Month of January, 2008
U of M Doctor Loses Fertility Clinic Patient Data
Quick Facts
- Date: 1/31/2008
- Institution: University of Minnesota
- Type of Incident: Loss
- Number Affected: 3,100
- Source: ESI
- Abstract Source: WCCO
Abstract
University of Minnesota's Reproductive Medicine Center is alerting patients after it became aware of the loss of a USB drive containing patient information. The drive belonged to Dr. Theodore Nagel which he used to store unencrypted and unprotected backups of his computer, which is against U of M regulations. The drive contained the names and infertility treatments of 3,1000 of Nagel's patients dating back to 1999. Nagel reported the loss to the center and has personally written letters of apology to the affected patients.
Oregon State Excel File Exposes Senstitive Information Online
Quick Facts
- Date: 1/31/2008
- Institution: University of Oregon
- Type of Incident: Unauthorized Disclosure
- Number Affected: 33
- Source: SSNBreach.org
- Abstract Source: SSBreach.org Press Release
Abstract
The Liberty Coalition recently informed the University Oregon that an excel file publicly available through the university's web site contained sensitive and personal information on student and staff. The file contained the names, Social Security numbers (19 in total), phone numbers, GPAs, academic majors, and other information on 33 individuals involved in the 2006 NASA Robotics Academy in Maryland. This file was indexed cached by a number of major search engines.
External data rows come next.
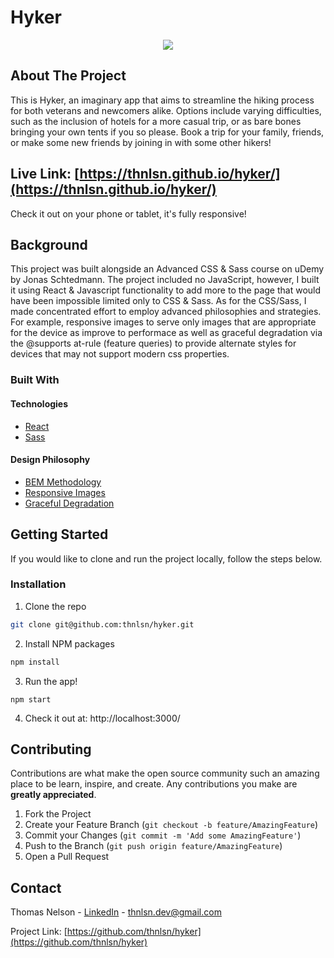 # Hyker

<p align="center">
  <img src="../assets/Hyker | Large.gif?raw=true" />
</p>

<!-- ABOUT THE PROJECT -->

## About The Project

This is Hyker, an imaginary app that aims to streamline the hiking process for both veterans and newcomers alike. Options include varying difficulties, such as the inclusion of hotels for a more casual trip, or as bare bones bringing your own tents if you so please. Book a trip for your family, friends, or make some new friends by joining in with some other hikers!

## Live Link: [https://thnlsn.github.io/hyker/](https://thnlsn.github.io/hyker/)

Check it out on your phone or tablet, it's fully responsive!

## Background

This project was built alongside an Advanced CSS & Sass course on uDemy by Jonas Schtedmann. The project included no JavaScript, however, I built it using React & Javascript functionality to add more to the page that would have been impossible limited only to CSS & Sass. As for the CSS/Sass, I made concentrated effort to employ advanced philosophies and strategies. For example, responsive images to serve only images that are appropriate for the device as improve to performace as well as graceful degradation via the @supports at-rule (feature queries) to provide alternate styles for devices that may not support modern css properties.

### Built With

#### Technologies

-   [React](https://reactjs.org/)
-   [Sass](https://sass-lang.com/)

#### Design Philosophy

-   [BEM Methodology](https://en.bem.info/methodology/)
-   [Responsive Images](https://developer.mozilla.org/en-US/docs/Learn/HTML/Multimedia_and_embedding/Responsive_images)
-   [Graceful Degradation](https://developer.mozilla.org/en-US/docs/Glossary/Graceful_degradation)

<!-- GETTING STARTED -->

## Getting Started

If you would like to clone and run the project locally, follow the steps below.

### Installation

1. Clone the repo

```sh
git clone git@github.com:thnlsn/hyker.git
```

2. Install NPM packages

```sh
npm install
```

3. Run the app!

```JS
npm start
```

4. Check it out at: http://localhost:3000/

<!-- CONTRIBUTING -->

## Contributing

Contributions are what make the open source community such an amazing place to be learn, inspire, and create. Any contributions you make are **greatly appreciated**.

1. Fork the Project
2. Create your Feature Branch (`git checkout -b feature/AmazingFeature`)
3. Commit your Changes (`git commit -m 'Add some AmazingFeature'`)
4. Push to the Branch (`git push origin feature/AmazingFeature`)
5. Open a Pull Request

<!-- CONTACT -->

## Contact

Thomas Nelson - [LinkedIn](https://www.linkedin.com/in/thnlsn/) - thnlsn.dev@gmail.com

Project Link: [https://github.com/thnlsn/hyker](https://github.com/thnlsn/hyker)
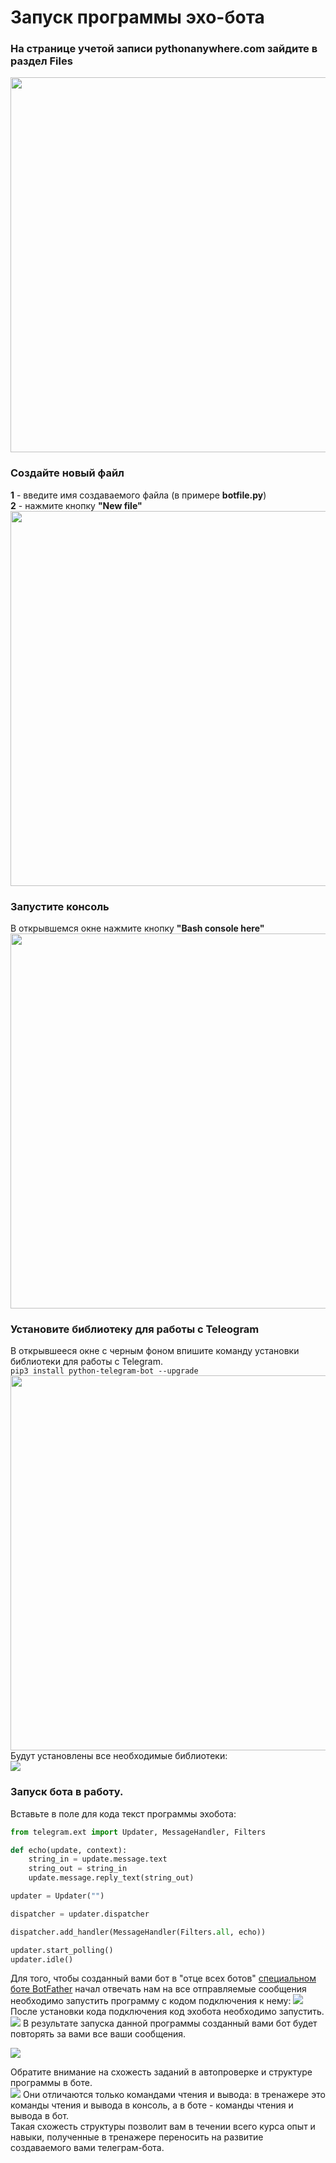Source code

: # Запуск программы эхо-бота
### На странице учетой записи pythonanywhere.com зайдите в раздел Files
<img src = "img/pythonanywhere5.jpg" height=600>  

### Создайте новый файл
**1** - введите имя создаваемого файла (в примере **botfile.py**)  
**2** - нажмите кнопку **"New file"**
<img src = "img/pythonanywhere6.jpg" height=600>  

### Запустите консоль
В открывшемся окне нажмите кнопку **"Bash console here"**
<img src = "img/pythonanywhere7.jpg" height=600>  

### Установите библиотеку для работы с Teleogram
В открывшееся окне с черным фоном впишите команду установки библиотеки для работы с Telegram.  
`pip3 install python-telegram-bot --upgrade `
<img src = "img/pythonanywhere03.jpg" height=600>  
Будут установлены все необходимые библиотеки:  
<img src = "img/pythonanywhere04_02.jpg" >  

### Запуск бота в работу.
Вставьте в поле для кода текст программы эхобота:  
```py
from telegram.ext import Updater, MessageHandler, Filters

def echo(update, context):
    string_in = update.message.text
    string_out = string_in
    update.message.reply_text(string_out)

updater = Updater("")

dispatcher = updater.dispatcher

dispatcher.add_handler(MessageHandler(Filters.all, echo))

updater.start_polling()
updater.idle()
```
Для того, чтобы созданный вами бот в "отце всех ботов"  <a href = "https://web.telegram.org/z/#93372553" target = "_blank">специальном боте BotFather</a> начал отвечать нам на все отправляемые сообщения необходимо запустить программу с кодом подключения к нему:
<img src = "./img/pythonanywhere10.jpg">
После установки кода подключения код эхобота необходимо запустить.
<img src = "./img/pythonanywhere11.jpg">
В результате запуска данной программы созданный вами бот будет повторять за вами все ваши сообщения.  
  
<img src = "./img/echo_bot.gif">  
  
Обратите внимание на схожесть заданий в автопроверке и структуре программы в боте.  
<img src = "./img/pythonanywhere14.jpg">
Они отличаются только командами чтения и вывода: в тренажере это команды чтения и вывода в консоль, а в боте - команды чтения и вывода в бот.  
Такая схожесть структуры позволит вам в течении всего курса опыт и навыки, полученные в тренажере  переносить на развитие создаваемого вами телеграм-бота.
U Mass Dartmouth Student Information Posted Online
Quick Facts
- Date: 1/30/2008
- Institution: University of Massachusetts, Dartmouth
- Type of Incident: Unauthorized Disclosure
- Number Affected: 32
- Source: SSNBreach.org
- Abstract Source: SSNBreach.org Press Release
Abstract
The Liberty Coalition recently alerted the University of Massachusetts, Dartmouth that a file on the university's Computer and Information Science Department's web site contained sensitive student information. The file contained the names, grades, GPAs and socail security numbers of 32 students. The SSNs in the file were partially obscured with the first digit replaced by a zero.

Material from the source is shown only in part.